▶ [PROVIDED RECORDS]
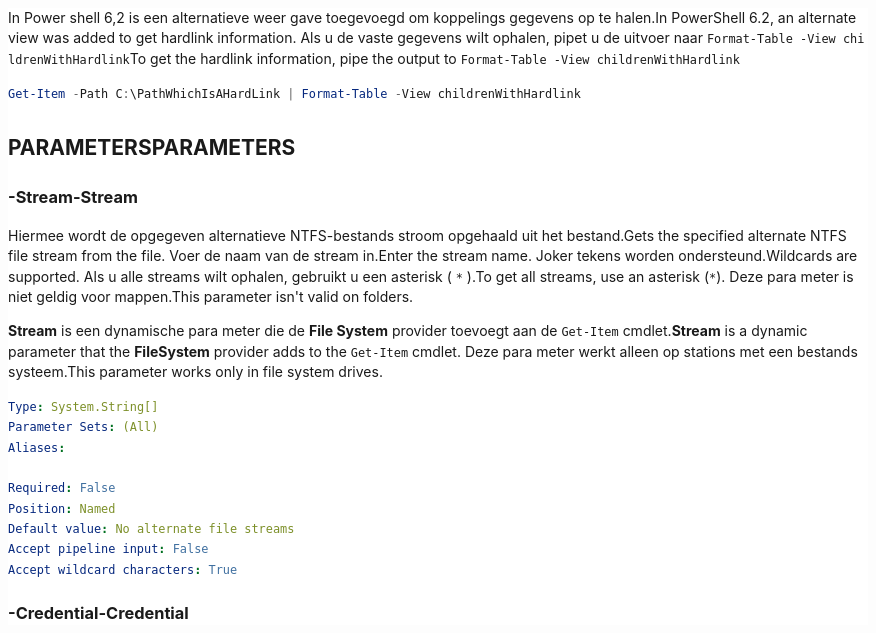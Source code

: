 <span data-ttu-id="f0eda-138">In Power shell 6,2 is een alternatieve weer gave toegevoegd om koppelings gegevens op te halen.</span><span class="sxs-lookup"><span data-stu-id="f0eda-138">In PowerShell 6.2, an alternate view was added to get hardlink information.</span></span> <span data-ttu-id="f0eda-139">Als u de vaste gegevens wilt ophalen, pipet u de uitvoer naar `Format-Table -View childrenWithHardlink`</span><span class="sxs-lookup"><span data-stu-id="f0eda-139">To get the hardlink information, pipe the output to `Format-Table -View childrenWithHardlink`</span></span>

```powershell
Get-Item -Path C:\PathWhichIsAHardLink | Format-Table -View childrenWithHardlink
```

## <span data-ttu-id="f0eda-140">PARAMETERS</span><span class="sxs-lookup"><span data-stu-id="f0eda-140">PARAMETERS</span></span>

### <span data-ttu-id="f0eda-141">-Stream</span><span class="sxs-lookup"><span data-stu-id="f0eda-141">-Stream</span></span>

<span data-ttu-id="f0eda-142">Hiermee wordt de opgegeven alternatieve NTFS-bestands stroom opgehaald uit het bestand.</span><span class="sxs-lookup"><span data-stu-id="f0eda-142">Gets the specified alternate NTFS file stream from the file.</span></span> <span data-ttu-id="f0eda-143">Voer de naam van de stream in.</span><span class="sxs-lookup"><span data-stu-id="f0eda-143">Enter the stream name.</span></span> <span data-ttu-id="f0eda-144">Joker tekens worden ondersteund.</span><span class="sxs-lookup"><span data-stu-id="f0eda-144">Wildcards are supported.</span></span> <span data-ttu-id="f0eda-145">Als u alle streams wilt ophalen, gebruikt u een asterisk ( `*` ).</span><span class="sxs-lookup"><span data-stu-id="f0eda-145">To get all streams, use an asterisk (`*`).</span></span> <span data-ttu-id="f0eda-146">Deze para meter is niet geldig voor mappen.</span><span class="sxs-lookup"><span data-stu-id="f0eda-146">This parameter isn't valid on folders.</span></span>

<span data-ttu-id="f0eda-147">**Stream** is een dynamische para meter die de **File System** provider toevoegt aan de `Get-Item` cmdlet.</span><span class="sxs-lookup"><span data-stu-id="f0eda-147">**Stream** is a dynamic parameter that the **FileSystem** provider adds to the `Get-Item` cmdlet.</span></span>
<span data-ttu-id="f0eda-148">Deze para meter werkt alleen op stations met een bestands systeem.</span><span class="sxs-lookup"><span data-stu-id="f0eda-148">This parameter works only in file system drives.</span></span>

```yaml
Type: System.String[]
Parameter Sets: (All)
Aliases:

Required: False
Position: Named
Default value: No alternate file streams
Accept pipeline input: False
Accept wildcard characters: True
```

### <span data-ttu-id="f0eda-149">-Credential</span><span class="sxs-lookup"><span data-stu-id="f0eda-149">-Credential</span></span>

▶ [YOUR ASSIGNMENT] All lines from the one with "file system drives.</span></span>" onward to the end of the records above should be repeated exactly, and only those lines.

▶ [EXPECTED OUTPUT]
<span data-ttu-id="f0eda-148">Deze para meter werkt alleen op stations met een bestands systeem.</span><span class="sxs-lookup"><span data-stu-id="f0eda-148">This parameter works only in file system drives.</span></span>

```yaml
Type: System.String[]
Parameter Sets: (All)
Aliases:

Required: False
Position: Named
Default value: No alternate file streams
Accept pipeline input: False
Accept wildcard characters: True
```

### <span data-ttu-id="f0eda-149">-Credential</span><span class="sxs-lookup"><span data-stu-id="f0eda-149">-Credential</span></span>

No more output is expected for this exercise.